BRIEF ▸ From the listing below, extract each line containing the string "проекта".

INPUT RECORDS ▸
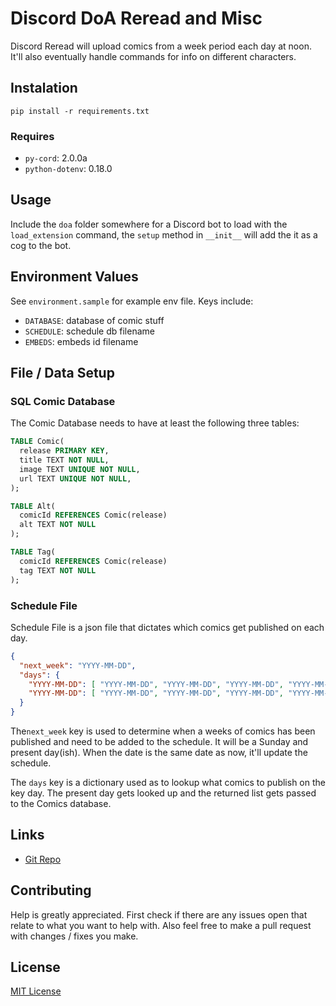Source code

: # Discord DoA Reread and Misc
Discord Reread will upload comics from a week period each day at noon.
It'll also eventually handle commands for info on different characters.

## Instalation
```
pip install -r requirements.txt
```

### Requires
- `py-cord`: 2.0.0a
- `python-dotenv`: 0.18.0

## Usage
Include the `doa` folder somewhere for a Discord bot to load with
the `load_extension` command, the `setup` method in `__init__` will
add the it as a cog to the bot.


## Environment Values
See `environment.sample` for example env file. Keys include:
- `DATABASE`: database of comic stuff
- `SCHEDULE`: schedule db filename
- `EMBEDS`: embeds id filename


## File / Data Setup
### SQL Comic Database
The Comic Database needs to have at least the following three tables:
```SQL
TABLE Comic(
  release PRIMARY KEY,
  title TEXT NOT NULL,
  image TEXT UNIQUE NOT NULL,
  url TEXT UNIQUE NOT NULL,
);

TABLE Alt(
  comicId REFERENCES Comic(release)
  alt TEXT NOT NULL
);

TABLE Tag(
  comicId REFERENCES Comic(release)
  tag TEXT NOT NULL
);
```

### Schedule File
Schedule File is a json file that dictates which comics get published on each day.
```json
{
  "next_week": "YYYY-MM-DD",
  "days": {
    "YYYY-MM-DD": [ "YYYY-MM-DD", "YYYY-MM-DD", "YYYY-MM-DD", "YYYY-MM-DD", "YYYY-MM-DD", "YYYY-MM-DD", "YYYY-MM-DD" ],
    "YYYY-MM-DD": [ "YYYY-MM-DD", "YYYY-MM-DD", "YYYY-MM-DD", "YYYY-MM-DD", "YYYY-MM-DD", "YYYY-MM-DD", "YYYY-MM-DD" ]
  }
}
```
The`next_week` key is used to determine when a weeks of comics has been
published and need to be added to the schedule. It will be a Sunday and
present day(ish). When the date is the same date as now, it'll update
the schedule.

The `days` key is a dictionary used as to lookup what comics to publish on
the key day. The present day gets looked up and the returned list gets passed
to the Comics database.

## Links
* [Git Repo](https://git.whatno.io/discord/doa)

## Contributing
Help is greatly appreciated. First check if there are any issues open that relate to what you want
to help with. Also feel free to make a pull request with changes / fixes you make.

## License
[MIT License](https://opensource.org/licenses/MIT)
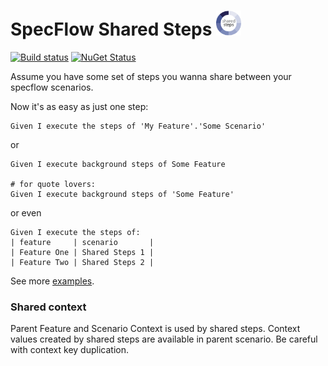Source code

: # SpecFlow Shared Steps <img src="https://raw.githubusercontent.com/Bakanych/SpecFlowSharedSteps/master/shared-steps-nuget-icon.png" width="40"/>

[![Build status](https://ci.appveyor.com/api/projects/status/g18m571fd85vtiys?svg=true)](https://ci.appveyor.com/project/Bakanych/specflowsharedsteps) [![NuGet Status](http://img.shields.io/nuget/v/specflow.sharedsteps.svg?style=flat)](https://www.nuget.org/packages/specflow.sharedsteps/)

Assume you have some set of steps you wanna share between your specflow scenarios.

Now it's as easy as just one step:
```gherkin
Given I execute the steps of 'My Feature'.'Some Scenario' 
```
or
```gherkin
Given I execute background steps of Some Feature

# for quote lovers:
Given I execute background steps of 'Some Feature'
```
or even
```gherkin
Given I execute the steps of:
| feature     | scenario       |
| Feature One | Shared Steps 1 |
| Feature Two | Shared Steps 2 |
```
See more [examples](https://github.com/Bakanych/SpecFlowSharedSteps/blob/master/SpecFlowSharedSteps.Tests/Features/MasterFeature.feature).

### Shared context
Parent Feature and Scenario Context is used by shared steps. Context values created by shared steps are available in parent scenario.
Be careful with context key duplication.
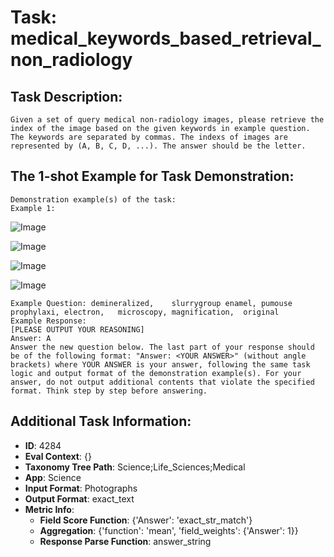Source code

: # Task: medical_keywords_based_retrieval_non_radiology

## Task Description:

```
Given a set of query medical non-radiology images, please retrieve the index of the image based on the given keywords in example question. The keywords are separated by commas. The indexs of images are represented by (A, B, C, D, ...). The answer should be the letter.
```

## The 1-shot Example for Task Demonstration:

```
Demonstration example(s) of the task:
Example 1:
```

![Image](ROCO_81827.png)

![Image](ROCO_82100_1.png)

![Image](ROCO_82109_1.png)

![Image](ROCO_82152_1.png)

```
Example Question: demineralized,	slurrygroup	enamel,	pumouse	prophylaxi,	electron,	microscopy,	magnification,	original
Example Response:
[PLEASE OUTPUT YOUR REASONING]
Answer: A
Answer the new question below. The last part of your response should be of the following format: "Answer: <YOUR ANSWER>" (without angle brackets) where YOUR ANSWER is your answer, following the same task logic and output format of the demonstration example(s). For your answer, do not output additional contents that violate the specified format. Think step by step before answering.
```

## Additional Task Information:

- **ID**: 4284
- **Eval Context**: {}
- **Taxonomy Tree Path**: Science;Life_Sciences;Medical
- **App**: Science
- **Input Format**: Photographs
- **Output Format**: exact_text
- **Metric Info**:
  - **Field Score Function**: {'Answer': 'exact_str_match'}
  - **Aggregation**: {'function': 'mean', 'field_weights': {'Answer': 1}}
  - **Response Parse Function**: answer_string
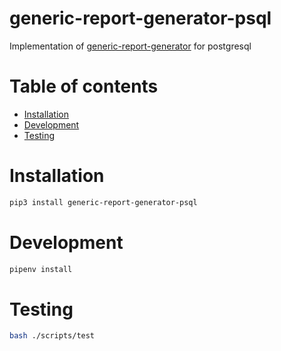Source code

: generic-report-generator-psql 
===========================
Implementation of [generic-report-generator](https://github.com/davidNHK/generic-report-generator) for postgresql

Table of contents
=================
  * [Installation](#installation)
  * [Development](#development)
  * [Testing](#testing)

Installation
============

```bash
pip3 install generic-report-generator-psql
```

Development
===========

```bash
pipenv install
```

Testing
=======

```bash
bash ./scripts/test
```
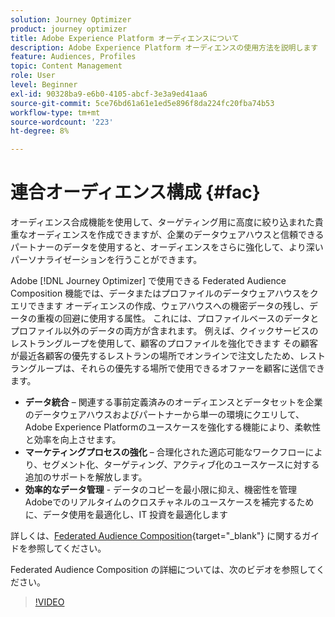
 ```yaml
---
solution: Journey Optimizer
product: journey optimizer
title: Adobe Experience Platform オーディエンスについて
description: Adobe Experience Platform オーディエンスの使用方法を説明します
feature: Audiences, Profiles
topic: Content Management
role: User
level: Beginner
exl-id: 90328ba9-e6b0-4105-abcf-3e3a9ed41aa6
source-git-commit: 5ce76bd61a61e1ed5e896f8da224fc20fba74b53
workflow-type: tm+mt
source-wordcount: '223'
ht-degree: 8%

---
```


# 連合オーディエンス構成 {#fac}

オーディエンス合成機能を使用して、ターゲティング用に高度に絞り込まれた貴重なオーディエンスを作成できますが、企業のデータウェアハウスと信頼できるパートナーのデータを使用すると、オーディエンスをさらに強化して、より深いパーソナライゼーションを行うことができます。

Adobe [!DNL Journey Optimizer] で使用できる Federated Audience Composition 機能では、データまたはプロファイルのデータウェアハウスをクエリできます
オーディエンスの作成、ウェアハウスへの機密データの残し、データの重複の回避に使用する属性。 これには、プロファイルベースのデータとプロファイル以外のデータの両方が含まれます。 例えば、クイックサービスのレストラングループを使用して、顧客のプロファイルを強化できます
その顧客が最近各顧客の優先するレストランの場所でオンラインで注文したため、レストラングループは、それらの優先する場所で使用できるオファーを顧客に送信できます。

* **データ統合** – 関連する事前定義済みのオーディエンスとデータセットを企業のデータウェアハウスおよびパートナーから単一の環境にクエリして、Adobe Experience Platformのユースケースを強化する機能により、柔軟性と効率を向上させます。
* **マーケティングプロセスの強化** – 合理化された適応可能なワークフローにより、セグメント化、ターゲティング、アクティブ化のユースケースに対する追加のサポートを解放します。
* **効率的なデータ管理** - データのコピーを最小限に抑え、機密性を管理
Adobeでのリアルタイムのクロスチャネルのユースケースを補完するために、データ使用を最適化し、IT 投資を最適化します

詳しくは、[Federated Audience Composition](https://experienceleague.adobe.com/ja/docs/federated-audience-composition/using/home){target="_blank"} に関するガイドを参照してください。

Federated Audience Composition の詳細については、次のビデオを参照してください。

>[!VIDEO](https://video.tv.adobe.com/v/3432261?quality=12)
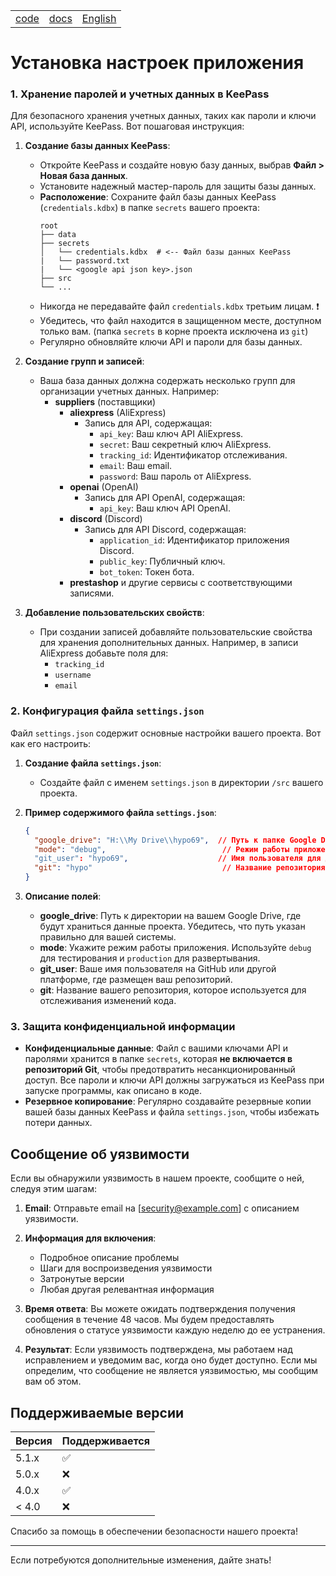 <TABLE >
<TR>
<TD>
<A HREF = 'https://github.com/hypo69/hypotez/blob/master/src/README.MD'>code</A> 
</TD>
<TD>
<A HREF = 'https://github.com/hypo69/hypotez/blob/master/docs/gemini/en/README.MD'>docs</A> 
</TD>

<TD>
<A HREF = 'https://github.com/hypo69/hypotez/blob/master/SECURITY.MD'>English</A>
</TD>
</TABLE>

Установка настроек приложения
==============================

### 1. Хранение паролей и учетных данных в KeePass

Для безопасного хранения учетных данных, таких как пароли и ключи API, используйте KeePass. Вот пошаговая инструкция:

1. **Создание базы данных KeePass**:
   - Откройте KeePass и создайте новую базу данных, выбрав **Файл > Новая база данных**.
   - Установите надежный мастер-пароль для защиты базы данных.
   - **Расположение**: Сохраните файл базы данных KeePass (`credentials.kdbx`) в папке `secrets` вашего проекта:
     ```
     root
     ├── data
     ├── secrets
     │   └── credentials.kdbx  # <-- Файл базы данных KeePass
     |   └── password.txt
     |   └── <google api json key>.json
     ├── src
     └── ...
     ```
    - Никогда не передавайте файл `credentials.kdbx` третьим лицам. ❗
    - Убедитесь, что файл находится в защищенном месте, доступном только вам. (папка `secrets` в корне проекта исключена из `git`)
    - Регулярно обновляйте ключи API и пароли для базы данных.

2. **Создание групп и записей**:
   - Ваша база данных должна содержать несколько групп для организации учетных данных. Например:
     - **suppliers** (поставщики)
       - **aliexpress** (AliExpress)
         - Запись для API, содержащая:
           - `api_key`: Ваш ключ API AliExpress.
           - `secret`: Ваш секретный ключ AliExpress.
           - `tracking_id`: Идентификатор отслеживания.
           - `email`: Ваш email.
           - `password`: Ваш пароль от AliExpress.
       - **openai** (OpenAI)
         - Запись для API OpenAI, содержащая:
           - `api_key`: Ваш ключ API OpenAI.
       - **discord** (Discord)
         - Запись для API Discord, содержащая:
           - `application_id`: Идентификатор приложения Discord.
           - `public_key`: Публичный ключ.
           - `bot_token`: Токен бота.
       - **prestashop** и другие сервисы с соответствующими записями.

3. **Добавление пользовательских свойств**:
   - При создании записей добавляйте пользовательские свойства для хранения дополнительных данных. Например, в записи AliExpress добавьте поля для:
     - `tracking_id`
     - `username`
     - `email`

### 2. Конфигурация файла `settings.json`

Файл `settings.json` содержит основные настройки вашего проекта. Вот как его настроить:

1. **Создание файла `settings.json`**:
   - Создайте файл с именем `settings.json` в директории `/src` вашего проекта.

2. **Пример содержимого файла `settings.json`**:
   ```json
   {
     "google_drive": "H:\\My Drive\\hypo69",  // Путь к папке Google Drive, используемой для хранения данных.
     "mode": "debug",                          // Режим работы приложения: 'debug' для разработки или 'production' для реального режима.
     "git_user": "hypo69",                    // Имя пользователя для доступа к репозиторию Git.
     "git": "hypo"                             // Название репозитория Git.
   }
   ```

3. **Описание полей**:
   - **google_drive**: Путь к директории на вашем Google Drive, где будут храниться данные проекта. Убедитесь, что путь указан правильно для вашей системы.
   - **mode**: Укажите режим работы приложения. Используйте `debug` для тестирования и `production` для развертывания.
   - **git_user**: Ваше имя пользователя на GitHub или другой платформе, где размещен ваш репозиторий.
   - **git**: Название вашего репозитория, которое используется для отслеживания изменений кода.

### 3. Защита конфиденциальной информации

- **Конфиденциальные данные**: Файл с вашими ключами API и паролями хранится в папке `secrets`, которая **не включается в репозиторий Git**, чтобы предотвратить несанкционированный доступ. Все пароли и ключи API должны загружаться из KeePass при запуске программы, как описано в коде.
- **Резервное копирование**: Регулярно создавайте резервные копии вашей базы данных KeePass и файла `settings.json`, чтобы избежать потери данных.

## Сообщение об уязвимости

Если вы обнаружили уязвимость в нашем проекте, сообщите о ней, следуя этим шагам:

1. **Email**: Отправьте email на [security@example.com] с описанием уязвимости.
2. **Информация для включения**:
   - Подробное описание проблемы
   - Шаги для воспроизведения уязвимости
   - Затронутые версии
   - Любая другая релевантная информация
   
3. **Время ответа**: Вы можете ожидать подтверждения получения сообщения в течение 48 часов. Мы будем предоставлять обновления о статусе уязвимости каждую неделю до ее устранения.

4. **Результат**: Если уязвимость подтверждена, мы работаем над исправлением и уведомим вас, когда оно будет доступно. Если мы определим, что сообщение не является уязвимостью, мы сообщим вам об этом.

## Поддерживаемые версии

| Версия | Поддерживается      |
| ------- | ------------------ |
| 5.1.x   | :white_check_mark: |
| 5.0.x   | :x:                |
| 4.0.x   | :white_check_mark: |
| < 4.0   | :x:                |

Спасибо за помощь в обеспечении безопасности нашего проекта!

---

Если потребуются дополнительные изменения, дайте знать!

ANSWER SECTION ▸
   - **Расположение**: Сохраните файл базы данных KeePass (`credentials.kdbx`) в папке `secrets` вашего проекта:
    - Убедитесь, что файл находится в защищенном месте, доступном только вам. (папка `secrets` в корне проекта исключена из `git`)
Файл `settings.json` содержит основные настройки вашего проекта. Вот как его настроить:
   - Создайте файл с именем `settings.json` в директории `/src` вашего проекта.
   - **google_drive**: Путь к директории на вашем Google Drive, где будут храниться данные проекта. Убедитесь, что путь указан правильно для вашей системы.
Спасибо за помощь в обеспечении безопасности нашего проекта!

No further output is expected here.